Can you tame a wild, one night stand kind of guy? Any tips? Am I succeeding so far?

Okayyy so this dude has never been in a relationship ever (he's 21 as am I) and he has one night stands every few weeks or months and has never seen a girl more than once.

we met New Years, we have met a few times for sex. Initiated by both parties. He is a super busy dude with athletic events. But honestly, he isn't a "bad boy"... He's a total softy. He said he just never tried to like a girl "like that." I told him if we were to continue to do what we are doing then he can't meet with any other girl, he promised. We are going to meet this week again. I don't know if it means anything or helps my cause, but I am academically strong and smart life-wise (except for dudes.. No experience, so if I'm being a fool, tell me). And I have been told I am gorgeous and should model.. I have guys asking me out left and right. I really just want to invest in this guy though.. For reasons unknown to me. Would it be a waste?
Also, I thought he had broken his promise and called him out on it and said goodbye, and he kept messaging me that i had it wrong, he's telling the truth, pleading to just trust him...
I found out there actually is a high chance I was given wrong information. Is he playin me? I'm super introverted and my social skills aren't the best... I feel like I don't have much experience in this so please help.


Most Helpful Guy

  • You can't "tame" him. He either wants a relationship with you or he doesn't.

    There would have to be a reason for him to change. There would have to be something that changed internally so that he is now, for the first time, in a place where he wants a relationship AND he would have to see you as being different from the type of girls he only wanted to have sex with.

    • Well I am different. Which I think is apparent in his need to keep coming back to me

    • If you say so

Most Helpful Girl

  • He said he just never tried to like a girl "like that."


    'tried to like a girl'? I don't know, in my part of the world, liking/loving someone is something you can't control.
    This isn't much information, especially since we don't really know the guy, and what's in here is not enough.
    I still think it's possible he's lying, and well, it's possible that he's not. Whichever the case is, I will not recommend playing games. I still strongly believe that romantic feelings develop over genuine connection and other factors one can not influence much.
    So, at the risk of being boring and deemed as unhelpful, be your best possible self, don;t be clingy and if it's supposed to happen (meaning: if you truly are compatible and have chemistry) it will happen. It's not like he'll be able to behave like a 15-year old forever (cause that's his emotional maturity right now).

    Good luck with everything! :)


What Guys Said 1

  • Nope you can't, he needs to want it

    • He will, give me til June and I'll have him

What Girls Said 2

  • It's quite possible he is lying. It's not hard for people to spin the truth and make it seem reasonable and innocent.

    Truth is, what do you really want? Do you want to just hook up with this guy or are you wanting a relationship?

    In dating there is no 'taming' anyone. A guy is only going to stick with you if he wants to. There is no way you can force him to stay. He has to want to be in a relationship with you for it to happen.

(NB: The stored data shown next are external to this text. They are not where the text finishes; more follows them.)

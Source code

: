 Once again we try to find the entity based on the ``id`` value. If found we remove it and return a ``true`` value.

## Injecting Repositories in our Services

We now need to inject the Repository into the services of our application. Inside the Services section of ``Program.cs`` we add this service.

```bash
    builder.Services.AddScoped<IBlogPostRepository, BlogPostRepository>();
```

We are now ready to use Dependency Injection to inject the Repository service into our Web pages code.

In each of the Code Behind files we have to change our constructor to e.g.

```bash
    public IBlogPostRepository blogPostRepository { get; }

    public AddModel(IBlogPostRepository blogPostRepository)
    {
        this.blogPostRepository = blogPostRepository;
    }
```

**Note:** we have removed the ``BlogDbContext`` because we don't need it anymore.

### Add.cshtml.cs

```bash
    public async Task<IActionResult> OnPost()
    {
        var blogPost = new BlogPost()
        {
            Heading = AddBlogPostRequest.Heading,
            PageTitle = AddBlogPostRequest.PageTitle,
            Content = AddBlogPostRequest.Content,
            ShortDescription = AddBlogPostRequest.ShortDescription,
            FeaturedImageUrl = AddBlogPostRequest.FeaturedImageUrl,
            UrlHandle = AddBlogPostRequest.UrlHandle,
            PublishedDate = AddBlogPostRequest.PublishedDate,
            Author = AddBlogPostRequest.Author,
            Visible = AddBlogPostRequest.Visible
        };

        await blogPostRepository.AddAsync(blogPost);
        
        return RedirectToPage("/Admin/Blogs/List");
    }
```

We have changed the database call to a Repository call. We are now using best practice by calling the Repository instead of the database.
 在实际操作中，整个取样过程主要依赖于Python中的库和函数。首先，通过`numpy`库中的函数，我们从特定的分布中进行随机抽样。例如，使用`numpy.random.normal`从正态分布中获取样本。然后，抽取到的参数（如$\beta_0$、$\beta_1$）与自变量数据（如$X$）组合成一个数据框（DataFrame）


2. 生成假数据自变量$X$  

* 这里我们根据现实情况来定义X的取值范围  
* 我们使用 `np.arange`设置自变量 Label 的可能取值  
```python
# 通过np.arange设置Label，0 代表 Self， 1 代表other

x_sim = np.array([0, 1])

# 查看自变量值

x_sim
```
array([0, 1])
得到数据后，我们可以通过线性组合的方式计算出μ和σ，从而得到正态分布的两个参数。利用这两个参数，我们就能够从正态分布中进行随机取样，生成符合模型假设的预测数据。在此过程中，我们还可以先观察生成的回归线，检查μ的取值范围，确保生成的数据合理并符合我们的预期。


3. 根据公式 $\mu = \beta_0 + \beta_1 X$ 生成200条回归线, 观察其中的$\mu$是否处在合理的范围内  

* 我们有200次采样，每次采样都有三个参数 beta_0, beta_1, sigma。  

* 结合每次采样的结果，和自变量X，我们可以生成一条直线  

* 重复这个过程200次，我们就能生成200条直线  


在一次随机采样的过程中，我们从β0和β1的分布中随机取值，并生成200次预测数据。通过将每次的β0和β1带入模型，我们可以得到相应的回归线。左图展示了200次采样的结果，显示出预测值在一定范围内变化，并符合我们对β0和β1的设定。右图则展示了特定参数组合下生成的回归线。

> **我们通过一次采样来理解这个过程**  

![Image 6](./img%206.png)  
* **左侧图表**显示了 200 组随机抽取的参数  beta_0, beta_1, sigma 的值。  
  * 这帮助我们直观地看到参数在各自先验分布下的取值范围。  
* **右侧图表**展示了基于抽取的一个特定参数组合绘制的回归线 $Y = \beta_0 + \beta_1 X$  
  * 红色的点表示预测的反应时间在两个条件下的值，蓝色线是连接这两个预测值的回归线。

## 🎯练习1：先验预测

    The reason he wanted to talk to you after you threatened to leave was because he saw that you were making yourself unavailable to him. All of a sudden when something seems less available, there is more demand for it.

    But I feel like he could easily break his promise to you and start seeing other people. I would personally be very careful around this guy.

    He may not be a bad guy. In fact sleeping around does not make a person bad. But he may not be the best match for you if you are looking for a relationship.

    • Thank you, I am glad you pointed out that just because someone sleeps around that doesn't make them bad. I think it's just differing wants... Which at our age change all the time. I thought if I showed him something he never had he would also desire it.

  • No. You cannot win a man's heart with your pussy. Point blank. Pussy is the most replaceable thing in the world. Especially this day and age with easy, promiscuous females left and right eager to show men how "sexually liberated" they are. Making a 24 hour sexual ATM out of your vagina is not the key to a promiscuous man's heart. It's just you willingly choosing to be a pawn in his sleazy game.

    He is only 21 years old, he likes to party, and he's attractive enough to get various females to sleep with him and hand over pussy at his beck and call even knowing he has a reputation for using girls. -_- Do you honestly believe he's going to change those habits in under two months over a girl he simply has met a few times for sex? Guys like this do not change until their late 20's if ever. Trust me, I'm related to guys like this. I have watched your story play out tons of times. Never ends well for a girl like you.

    • Watch meeee

    • Show All
    • What's the point in me even telling you? You're sitting up there lying to yourself going from post to post deluding yourself with confidence about how you can change some guy who's known you for less than two months. -_- Don't get an attitude then ask for my inside insight.

    • This is honestly one of the worst answers I have ever gotten.